掌に置かれた薄緑色の石。
摘み上げてみると、店内の明かりに反射してきらりと輝いた。
どこか見覚えのあるそれをじっと眺める。「それはリドリーだ」
売人から告げられた言葉を反芻してみた。
リドリー……金物屋の息子で少し無作法な男。
店の明かりが付かなくなったと思ったら、こんなところにいたらしい。
彼がこんなにも透き通った純度の高い宝石になるなんて、少し意外に思えた。
人は死ぬと石になる。
よく分からないこの世の理。
二十年前まではただの意味の無い石ころにすぎなかったそれが、今は都市のエネルギー源となっているのだからおかしなものだ。
人の命は死ぬと道具になる。
そうでなくとも偽りだらけの均衡を目指す政府によって支配されたこの世界に自由はないのに。

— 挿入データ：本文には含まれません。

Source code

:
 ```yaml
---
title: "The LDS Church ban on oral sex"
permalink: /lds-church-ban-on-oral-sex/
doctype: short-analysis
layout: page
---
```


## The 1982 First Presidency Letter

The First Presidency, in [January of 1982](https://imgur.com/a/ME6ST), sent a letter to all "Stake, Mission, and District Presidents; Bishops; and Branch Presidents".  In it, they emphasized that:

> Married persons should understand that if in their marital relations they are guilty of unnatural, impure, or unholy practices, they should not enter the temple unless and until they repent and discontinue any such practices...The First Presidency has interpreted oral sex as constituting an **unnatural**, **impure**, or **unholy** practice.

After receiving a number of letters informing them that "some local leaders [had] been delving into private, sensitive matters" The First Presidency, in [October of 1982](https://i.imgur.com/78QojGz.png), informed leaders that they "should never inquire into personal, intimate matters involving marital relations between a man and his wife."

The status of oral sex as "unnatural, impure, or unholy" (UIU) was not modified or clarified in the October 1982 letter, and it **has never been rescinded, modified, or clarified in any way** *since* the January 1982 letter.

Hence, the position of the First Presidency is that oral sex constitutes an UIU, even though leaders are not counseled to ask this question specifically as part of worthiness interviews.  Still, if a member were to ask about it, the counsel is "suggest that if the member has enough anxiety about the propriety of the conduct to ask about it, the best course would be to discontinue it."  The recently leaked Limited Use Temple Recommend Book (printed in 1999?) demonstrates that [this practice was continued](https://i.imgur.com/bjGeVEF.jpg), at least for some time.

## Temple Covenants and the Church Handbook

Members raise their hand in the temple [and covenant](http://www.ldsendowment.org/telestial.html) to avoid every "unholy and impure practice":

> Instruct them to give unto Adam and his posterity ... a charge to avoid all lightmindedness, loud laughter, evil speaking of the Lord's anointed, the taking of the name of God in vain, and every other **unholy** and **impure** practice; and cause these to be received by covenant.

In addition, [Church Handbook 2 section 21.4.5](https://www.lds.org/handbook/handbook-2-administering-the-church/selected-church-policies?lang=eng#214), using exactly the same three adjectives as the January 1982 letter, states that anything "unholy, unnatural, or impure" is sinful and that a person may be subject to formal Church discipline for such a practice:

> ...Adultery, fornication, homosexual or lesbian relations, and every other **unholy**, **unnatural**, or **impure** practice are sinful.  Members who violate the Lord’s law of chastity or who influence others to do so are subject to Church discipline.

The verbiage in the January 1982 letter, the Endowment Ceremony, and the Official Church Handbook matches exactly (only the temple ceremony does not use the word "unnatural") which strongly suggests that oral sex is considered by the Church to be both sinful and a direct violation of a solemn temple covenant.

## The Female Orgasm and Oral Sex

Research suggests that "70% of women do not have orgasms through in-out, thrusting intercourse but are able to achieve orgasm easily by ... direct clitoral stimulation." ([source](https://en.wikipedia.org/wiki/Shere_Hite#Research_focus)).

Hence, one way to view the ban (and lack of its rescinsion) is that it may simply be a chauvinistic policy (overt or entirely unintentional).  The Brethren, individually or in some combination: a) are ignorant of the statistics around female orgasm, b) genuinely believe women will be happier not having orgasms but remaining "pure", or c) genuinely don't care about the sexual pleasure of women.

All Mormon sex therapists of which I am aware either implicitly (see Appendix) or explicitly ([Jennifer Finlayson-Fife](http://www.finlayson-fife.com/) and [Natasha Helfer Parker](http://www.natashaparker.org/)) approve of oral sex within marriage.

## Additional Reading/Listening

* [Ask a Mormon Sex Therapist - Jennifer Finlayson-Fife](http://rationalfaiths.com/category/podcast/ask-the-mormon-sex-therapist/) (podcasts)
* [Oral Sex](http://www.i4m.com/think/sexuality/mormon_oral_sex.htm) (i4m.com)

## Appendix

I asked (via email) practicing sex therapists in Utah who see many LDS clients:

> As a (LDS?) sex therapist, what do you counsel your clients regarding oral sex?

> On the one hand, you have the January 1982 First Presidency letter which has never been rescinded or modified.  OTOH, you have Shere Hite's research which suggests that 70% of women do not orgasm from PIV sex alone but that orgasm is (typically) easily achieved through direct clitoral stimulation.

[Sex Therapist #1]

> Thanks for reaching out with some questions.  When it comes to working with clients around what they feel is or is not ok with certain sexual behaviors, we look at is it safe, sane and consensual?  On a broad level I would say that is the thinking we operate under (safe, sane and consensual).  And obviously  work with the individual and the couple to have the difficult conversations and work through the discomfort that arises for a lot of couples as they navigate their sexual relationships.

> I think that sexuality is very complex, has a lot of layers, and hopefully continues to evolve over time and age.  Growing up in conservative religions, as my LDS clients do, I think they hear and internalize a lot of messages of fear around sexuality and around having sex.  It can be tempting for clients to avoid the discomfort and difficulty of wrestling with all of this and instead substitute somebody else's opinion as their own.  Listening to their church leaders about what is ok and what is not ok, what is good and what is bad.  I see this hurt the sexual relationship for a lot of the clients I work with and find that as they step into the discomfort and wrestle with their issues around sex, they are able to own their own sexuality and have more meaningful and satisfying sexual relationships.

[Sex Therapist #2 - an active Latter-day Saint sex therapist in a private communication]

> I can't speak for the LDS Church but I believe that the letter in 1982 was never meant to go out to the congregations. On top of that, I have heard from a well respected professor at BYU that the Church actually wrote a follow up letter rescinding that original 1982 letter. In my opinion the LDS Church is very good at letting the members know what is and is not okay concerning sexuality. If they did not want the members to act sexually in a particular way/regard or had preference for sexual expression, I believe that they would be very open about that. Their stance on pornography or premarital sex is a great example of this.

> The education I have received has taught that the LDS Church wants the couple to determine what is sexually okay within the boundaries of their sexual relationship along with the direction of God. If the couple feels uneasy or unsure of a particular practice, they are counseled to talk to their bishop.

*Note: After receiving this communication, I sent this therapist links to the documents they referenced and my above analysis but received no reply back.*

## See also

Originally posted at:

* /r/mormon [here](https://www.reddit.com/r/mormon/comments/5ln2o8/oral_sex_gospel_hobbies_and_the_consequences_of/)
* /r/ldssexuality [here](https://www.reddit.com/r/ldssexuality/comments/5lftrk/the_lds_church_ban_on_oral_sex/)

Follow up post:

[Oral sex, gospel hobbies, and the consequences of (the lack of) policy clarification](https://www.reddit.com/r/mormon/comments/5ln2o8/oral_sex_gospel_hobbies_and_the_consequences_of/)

『俺は一際大きくて質のいい石になる。だから食ってくれるなよ』
彼は笑ってそう言った。
死を恐れてはいなかった。
命を終える者には決して見えなかったが、当人は予兆のようなものを感じるらしい。
僕はそれを黙って聞いていた。
宝石に特製のハンマーを振り下ろす。
硬いのは表面だけで、内側は脆い。
お手ごろなサイズになった薄緑色の石。
・・・・リドリーは今頃怒っているかもしれない。
彼の最後の願いは叶うことはないのだから。
目の前の石を摘んでひょいっと口に放り込む。罪悪感が喉を通り抜ける。
こくりと飲み込むと、体温が上昇した。
「確かに……君は長持ちしそうだ」
どんな仕事でも請け負う僕の報酬は石。
初めてそれを口にした日から変わった僕の体は生きながら呪いを受けて、政府が巻き上げ損ねたそれが僕の糧となる。
裏では僕は宝石泥棒と呼ばれているけど、本当は宝石喰い。
それを知っているのはもう死んだ彼らだけ。
籠った熱を吐き出すように息を吐く。
潰れた酒場から外に出ると、頭上には雲ひとつない夜空が広がっている。
どこか見覚えのあったあの色は、あいつの瞳の色だったと気がついたのはもう随分経ってからだった。